SOUZA, C. P.; http://lattes.cnpq.br/5635983022553950; SOUZA, Cleonilson Protásio de.
Abstract:
Currently, the cost of testing an integrated circuit is estimated at approximately 25% of the total cost of its production and it is predicted that by 2015 this cost will reach 50%. This cost is directly related to the costs of using automatic test equipment. Such equipment is extremely expensive and with the advancement in integrated circuit manufacturing technology and the increased operation speed of these circuits are becoming inaccurate in the detection of faulty circuits. A very promising alternative in reducing theses costs and developing self-testing integrated circuits that are rapidly becoming a widely used test technique used in the industry for testing VLSI circuits.
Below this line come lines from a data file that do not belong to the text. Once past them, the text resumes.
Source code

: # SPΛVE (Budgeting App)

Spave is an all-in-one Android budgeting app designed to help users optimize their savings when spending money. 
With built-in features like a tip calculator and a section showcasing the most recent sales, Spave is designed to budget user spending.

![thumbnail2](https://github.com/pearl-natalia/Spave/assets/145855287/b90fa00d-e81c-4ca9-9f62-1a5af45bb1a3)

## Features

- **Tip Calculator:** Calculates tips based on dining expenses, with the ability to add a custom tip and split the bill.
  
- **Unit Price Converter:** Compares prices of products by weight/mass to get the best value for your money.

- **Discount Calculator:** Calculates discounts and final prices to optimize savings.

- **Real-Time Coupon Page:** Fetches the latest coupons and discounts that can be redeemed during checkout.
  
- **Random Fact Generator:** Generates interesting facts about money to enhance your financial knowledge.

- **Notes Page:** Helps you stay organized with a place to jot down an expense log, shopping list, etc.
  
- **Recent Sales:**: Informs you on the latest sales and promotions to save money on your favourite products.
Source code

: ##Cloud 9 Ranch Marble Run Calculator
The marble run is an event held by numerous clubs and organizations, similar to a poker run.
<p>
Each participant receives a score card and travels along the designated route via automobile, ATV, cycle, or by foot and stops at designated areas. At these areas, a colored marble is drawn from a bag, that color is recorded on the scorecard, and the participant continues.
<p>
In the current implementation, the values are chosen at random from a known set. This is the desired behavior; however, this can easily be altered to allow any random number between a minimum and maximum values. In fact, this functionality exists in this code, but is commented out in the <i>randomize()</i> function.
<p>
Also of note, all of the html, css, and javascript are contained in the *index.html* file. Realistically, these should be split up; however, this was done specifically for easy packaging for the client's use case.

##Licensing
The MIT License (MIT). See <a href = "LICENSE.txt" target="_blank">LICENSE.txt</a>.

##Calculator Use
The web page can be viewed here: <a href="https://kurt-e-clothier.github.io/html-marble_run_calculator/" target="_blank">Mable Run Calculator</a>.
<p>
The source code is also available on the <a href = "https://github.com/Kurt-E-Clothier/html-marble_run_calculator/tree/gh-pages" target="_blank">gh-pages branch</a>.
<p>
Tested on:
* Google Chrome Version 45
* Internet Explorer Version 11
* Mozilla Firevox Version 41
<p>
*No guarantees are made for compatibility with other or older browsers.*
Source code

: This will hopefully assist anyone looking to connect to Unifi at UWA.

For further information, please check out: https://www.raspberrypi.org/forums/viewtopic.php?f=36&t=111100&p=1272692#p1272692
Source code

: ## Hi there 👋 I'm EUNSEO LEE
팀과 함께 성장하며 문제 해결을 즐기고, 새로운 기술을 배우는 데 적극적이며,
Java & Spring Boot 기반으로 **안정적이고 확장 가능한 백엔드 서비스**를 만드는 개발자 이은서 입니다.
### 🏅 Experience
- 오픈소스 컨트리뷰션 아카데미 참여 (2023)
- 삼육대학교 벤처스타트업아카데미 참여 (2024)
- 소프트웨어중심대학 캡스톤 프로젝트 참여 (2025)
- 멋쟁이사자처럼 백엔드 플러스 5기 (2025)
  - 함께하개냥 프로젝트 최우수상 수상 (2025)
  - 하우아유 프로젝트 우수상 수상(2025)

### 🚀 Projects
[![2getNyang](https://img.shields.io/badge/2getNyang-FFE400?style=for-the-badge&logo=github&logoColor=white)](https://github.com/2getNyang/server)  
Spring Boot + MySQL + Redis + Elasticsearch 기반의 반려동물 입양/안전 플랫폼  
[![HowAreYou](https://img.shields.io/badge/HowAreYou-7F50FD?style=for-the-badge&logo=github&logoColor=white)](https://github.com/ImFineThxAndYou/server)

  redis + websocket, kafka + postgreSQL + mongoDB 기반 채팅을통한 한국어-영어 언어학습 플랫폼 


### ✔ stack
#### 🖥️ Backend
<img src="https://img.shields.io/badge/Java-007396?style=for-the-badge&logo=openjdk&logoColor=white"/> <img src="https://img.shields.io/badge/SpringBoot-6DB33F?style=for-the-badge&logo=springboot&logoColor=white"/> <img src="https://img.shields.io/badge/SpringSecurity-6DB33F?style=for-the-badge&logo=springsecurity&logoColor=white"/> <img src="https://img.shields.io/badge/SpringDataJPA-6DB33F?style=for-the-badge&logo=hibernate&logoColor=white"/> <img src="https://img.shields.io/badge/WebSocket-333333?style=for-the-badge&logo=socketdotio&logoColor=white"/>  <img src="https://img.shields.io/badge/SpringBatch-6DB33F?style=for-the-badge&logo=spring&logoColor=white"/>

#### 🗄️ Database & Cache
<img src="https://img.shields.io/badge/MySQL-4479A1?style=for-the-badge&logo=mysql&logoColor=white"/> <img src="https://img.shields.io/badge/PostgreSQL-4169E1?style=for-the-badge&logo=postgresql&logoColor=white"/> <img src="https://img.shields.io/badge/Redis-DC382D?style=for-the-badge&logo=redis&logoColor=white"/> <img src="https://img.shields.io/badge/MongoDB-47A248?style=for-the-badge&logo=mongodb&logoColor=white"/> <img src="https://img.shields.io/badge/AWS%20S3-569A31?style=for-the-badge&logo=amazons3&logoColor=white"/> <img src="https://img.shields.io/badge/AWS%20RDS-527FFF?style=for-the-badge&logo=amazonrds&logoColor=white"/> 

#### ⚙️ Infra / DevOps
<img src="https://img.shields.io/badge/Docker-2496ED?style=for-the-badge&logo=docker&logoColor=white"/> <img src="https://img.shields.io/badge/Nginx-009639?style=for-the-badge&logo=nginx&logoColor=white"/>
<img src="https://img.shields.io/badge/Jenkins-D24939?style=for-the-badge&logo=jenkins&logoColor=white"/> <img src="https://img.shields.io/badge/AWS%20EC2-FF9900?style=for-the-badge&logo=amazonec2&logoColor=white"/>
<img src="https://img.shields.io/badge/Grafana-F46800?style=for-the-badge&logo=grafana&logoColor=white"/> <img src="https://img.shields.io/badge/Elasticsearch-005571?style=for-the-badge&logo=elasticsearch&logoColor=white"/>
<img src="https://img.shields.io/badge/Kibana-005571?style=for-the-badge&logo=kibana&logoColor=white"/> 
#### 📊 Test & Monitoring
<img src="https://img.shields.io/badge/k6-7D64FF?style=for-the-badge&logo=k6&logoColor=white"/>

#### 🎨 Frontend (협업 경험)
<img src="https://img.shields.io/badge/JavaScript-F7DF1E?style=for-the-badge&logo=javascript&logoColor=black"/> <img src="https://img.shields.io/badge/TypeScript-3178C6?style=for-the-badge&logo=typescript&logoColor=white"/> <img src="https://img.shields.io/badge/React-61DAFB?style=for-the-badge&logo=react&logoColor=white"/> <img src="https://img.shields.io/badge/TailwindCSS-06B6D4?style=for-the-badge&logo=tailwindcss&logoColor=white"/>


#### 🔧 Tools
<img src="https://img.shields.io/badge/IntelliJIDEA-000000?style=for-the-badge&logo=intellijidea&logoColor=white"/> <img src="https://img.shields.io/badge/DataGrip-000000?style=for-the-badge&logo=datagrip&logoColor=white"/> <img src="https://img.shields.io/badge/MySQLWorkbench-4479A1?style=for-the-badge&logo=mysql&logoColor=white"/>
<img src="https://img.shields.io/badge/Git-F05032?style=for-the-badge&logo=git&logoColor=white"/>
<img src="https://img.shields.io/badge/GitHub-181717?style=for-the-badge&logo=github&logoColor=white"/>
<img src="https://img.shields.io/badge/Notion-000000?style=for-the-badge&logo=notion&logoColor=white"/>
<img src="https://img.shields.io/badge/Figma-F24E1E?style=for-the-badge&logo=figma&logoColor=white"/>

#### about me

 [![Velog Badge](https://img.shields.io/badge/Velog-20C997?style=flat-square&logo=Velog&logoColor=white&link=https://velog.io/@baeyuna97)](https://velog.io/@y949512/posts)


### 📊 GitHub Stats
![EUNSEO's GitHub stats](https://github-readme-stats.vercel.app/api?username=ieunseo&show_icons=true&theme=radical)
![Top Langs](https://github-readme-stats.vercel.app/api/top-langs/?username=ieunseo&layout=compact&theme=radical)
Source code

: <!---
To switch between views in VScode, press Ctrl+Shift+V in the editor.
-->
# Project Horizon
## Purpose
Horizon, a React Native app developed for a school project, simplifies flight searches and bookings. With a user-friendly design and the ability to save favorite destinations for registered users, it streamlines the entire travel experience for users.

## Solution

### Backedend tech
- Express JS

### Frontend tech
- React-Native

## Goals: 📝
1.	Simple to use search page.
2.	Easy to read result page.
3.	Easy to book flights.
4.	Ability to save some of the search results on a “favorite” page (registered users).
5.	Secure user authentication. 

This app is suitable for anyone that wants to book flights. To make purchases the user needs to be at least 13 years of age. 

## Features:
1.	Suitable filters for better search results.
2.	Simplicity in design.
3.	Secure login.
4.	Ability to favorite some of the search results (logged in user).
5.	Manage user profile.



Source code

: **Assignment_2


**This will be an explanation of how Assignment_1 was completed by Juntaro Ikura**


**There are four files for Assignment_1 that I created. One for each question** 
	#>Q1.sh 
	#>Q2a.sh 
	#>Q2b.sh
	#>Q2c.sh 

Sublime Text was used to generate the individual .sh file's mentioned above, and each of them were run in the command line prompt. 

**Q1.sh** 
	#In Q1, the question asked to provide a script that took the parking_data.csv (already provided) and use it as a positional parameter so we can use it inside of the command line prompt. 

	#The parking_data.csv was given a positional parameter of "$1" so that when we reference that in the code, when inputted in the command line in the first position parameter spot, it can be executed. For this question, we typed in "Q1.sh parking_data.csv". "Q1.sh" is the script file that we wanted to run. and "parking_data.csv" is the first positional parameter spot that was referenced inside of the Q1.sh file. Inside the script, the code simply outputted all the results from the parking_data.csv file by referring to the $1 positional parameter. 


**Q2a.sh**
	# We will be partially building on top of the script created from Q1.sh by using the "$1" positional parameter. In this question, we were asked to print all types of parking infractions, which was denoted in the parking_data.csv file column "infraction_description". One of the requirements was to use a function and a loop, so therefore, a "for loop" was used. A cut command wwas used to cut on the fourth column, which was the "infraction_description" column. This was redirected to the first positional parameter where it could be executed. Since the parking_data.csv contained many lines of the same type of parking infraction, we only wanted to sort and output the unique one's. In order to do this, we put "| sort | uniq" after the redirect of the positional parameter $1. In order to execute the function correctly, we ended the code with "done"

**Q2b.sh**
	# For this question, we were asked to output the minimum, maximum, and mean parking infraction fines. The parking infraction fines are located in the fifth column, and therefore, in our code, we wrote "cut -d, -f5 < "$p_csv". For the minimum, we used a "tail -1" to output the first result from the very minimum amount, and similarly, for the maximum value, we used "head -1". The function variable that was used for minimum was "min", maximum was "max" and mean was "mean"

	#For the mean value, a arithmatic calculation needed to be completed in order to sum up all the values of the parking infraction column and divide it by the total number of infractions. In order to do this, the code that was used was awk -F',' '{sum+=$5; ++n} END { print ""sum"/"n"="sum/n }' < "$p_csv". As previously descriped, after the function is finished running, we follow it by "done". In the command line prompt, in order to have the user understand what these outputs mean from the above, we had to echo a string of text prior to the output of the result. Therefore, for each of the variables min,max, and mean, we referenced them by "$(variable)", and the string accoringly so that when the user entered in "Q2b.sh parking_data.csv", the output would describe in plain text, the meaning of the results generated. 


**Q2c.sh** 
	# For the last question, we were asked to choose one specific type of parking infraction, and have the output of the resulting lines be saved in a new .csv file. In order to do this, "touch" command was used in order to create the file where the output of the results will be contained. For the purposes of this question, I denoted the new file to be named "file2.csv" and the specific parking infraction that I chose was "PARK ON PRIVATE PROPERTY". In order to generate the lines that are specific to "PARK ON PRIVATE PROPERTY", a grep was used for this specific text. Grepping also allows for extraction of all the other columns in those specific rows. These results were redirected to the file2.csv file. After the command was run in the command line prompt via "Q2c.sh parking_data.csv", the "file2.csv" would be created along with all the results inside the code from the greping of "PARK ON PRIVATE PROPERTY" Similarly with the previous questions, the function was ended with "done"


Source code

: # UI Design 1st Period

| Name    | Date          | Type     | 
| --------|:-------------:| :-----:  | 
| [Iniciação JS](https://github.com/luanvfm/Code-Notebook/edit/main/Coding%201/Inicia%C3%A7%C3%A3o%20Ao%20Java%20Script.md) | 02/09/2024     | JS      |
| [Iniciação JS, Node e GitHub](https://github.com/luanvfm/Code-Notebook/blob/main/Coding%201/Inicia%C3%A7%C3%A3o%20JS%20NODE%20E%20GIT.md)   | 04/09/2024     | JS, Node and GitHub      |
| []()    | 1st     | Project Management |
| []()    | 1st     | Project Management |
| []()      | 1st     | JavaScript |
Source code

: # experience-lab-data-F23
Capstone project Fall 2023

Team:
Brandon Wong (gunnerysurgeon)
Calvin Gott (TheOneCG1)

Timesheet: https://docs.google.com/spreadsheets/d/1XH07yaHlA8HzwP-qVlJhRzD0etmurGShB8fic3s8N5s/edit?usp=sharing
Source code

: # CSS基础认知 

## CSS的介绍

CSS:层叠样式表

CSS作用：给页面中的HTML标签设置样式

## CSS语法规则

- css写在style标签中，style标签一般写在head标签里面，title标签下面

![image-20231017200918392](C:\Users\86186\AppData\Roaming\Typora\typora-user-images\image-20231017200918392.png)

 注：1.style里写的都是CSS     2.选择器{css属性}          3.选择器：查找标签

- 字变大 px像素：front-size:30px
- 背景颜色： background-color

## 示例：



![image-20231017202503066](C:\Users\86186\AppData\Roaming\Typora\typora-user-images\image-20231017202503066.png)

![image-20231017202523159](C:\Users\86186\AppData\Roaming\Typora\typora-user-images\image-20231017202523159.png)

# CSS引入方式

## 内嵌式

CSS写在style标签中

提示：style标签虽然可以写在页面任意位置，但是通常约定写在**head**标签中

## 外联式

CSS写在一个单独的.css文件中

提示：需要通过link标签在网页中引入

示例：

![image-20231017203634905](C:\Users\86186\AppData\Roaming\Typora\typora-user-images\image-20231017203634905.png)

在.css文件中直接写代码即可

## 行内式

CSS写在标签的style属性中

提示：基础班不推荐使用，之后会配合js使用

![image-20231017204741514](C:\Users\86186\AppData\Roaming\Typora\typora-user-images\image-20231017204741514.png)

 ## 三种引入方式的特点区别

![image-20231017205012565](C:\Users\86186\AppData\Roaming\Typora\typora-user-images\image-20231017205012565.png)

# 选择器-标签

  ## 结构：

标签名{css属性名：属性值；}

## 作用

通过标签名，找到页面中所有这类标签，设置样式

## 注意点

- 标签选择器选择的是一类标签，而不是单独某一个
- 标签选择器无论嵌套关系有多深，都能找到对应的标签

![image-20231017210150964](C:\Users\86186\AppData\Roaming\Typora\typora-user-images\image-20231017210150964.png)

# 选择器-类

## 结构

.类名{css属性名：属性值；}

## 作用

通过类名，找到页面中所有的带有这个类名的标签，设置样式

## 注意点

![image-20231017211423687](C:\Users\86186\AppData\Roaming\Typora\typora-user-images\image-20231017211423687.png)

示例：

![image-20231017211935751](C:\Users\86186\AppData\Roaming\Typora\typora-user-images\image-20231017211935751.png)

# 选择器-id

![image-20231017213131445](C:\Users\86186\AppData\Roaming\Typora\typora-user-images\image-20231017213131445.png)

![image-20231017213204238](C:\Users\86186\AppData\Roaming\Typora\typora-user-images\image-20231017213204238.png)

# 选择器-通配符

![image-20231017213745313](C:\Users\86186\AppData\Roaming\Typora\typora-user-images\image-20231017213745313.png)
The main components in these self-testable architectures are the test generators and the response analyzers that perform the generation of tests and the analysis of the circuit responses to these theses in the circuit itself to those tests in the integrated circuit itself, respectively. The main objective of this thesis is to present a complete scheme of an autotestable architecture proposing a noco scheme of a test generator and an answer analyzer. The proposed test generator is based primarily on the Berlekamp-Massey algorithm and on a genetic algorithm-based optimization process. This generator is totally based on the architecture of a Linear Feedback Shift Register (LFSR) and is capable of generating both deterministic tests, which detect the circuit's difficult detection failures, and tests pseudo-random, which detect the remaining faults. With regard to the proposed response analyzer, a scheme based on the human immune system is proposed. In the design of this scheme is used the negative selection algorithm inspired by this system. Such a negative selection process gives the body the ability to discriminate between its own cells and cells foreign to it. From this inspiration, a response analyzer capable of detecting whether or not the first circuit is faulted or not is proposed. Using the development methods of the test generator and the proposed response analyzer, some simulation results, which demonstrate the method efficiencies, are shown using the ISCAS85 and ISCAS89 performance verification circuits.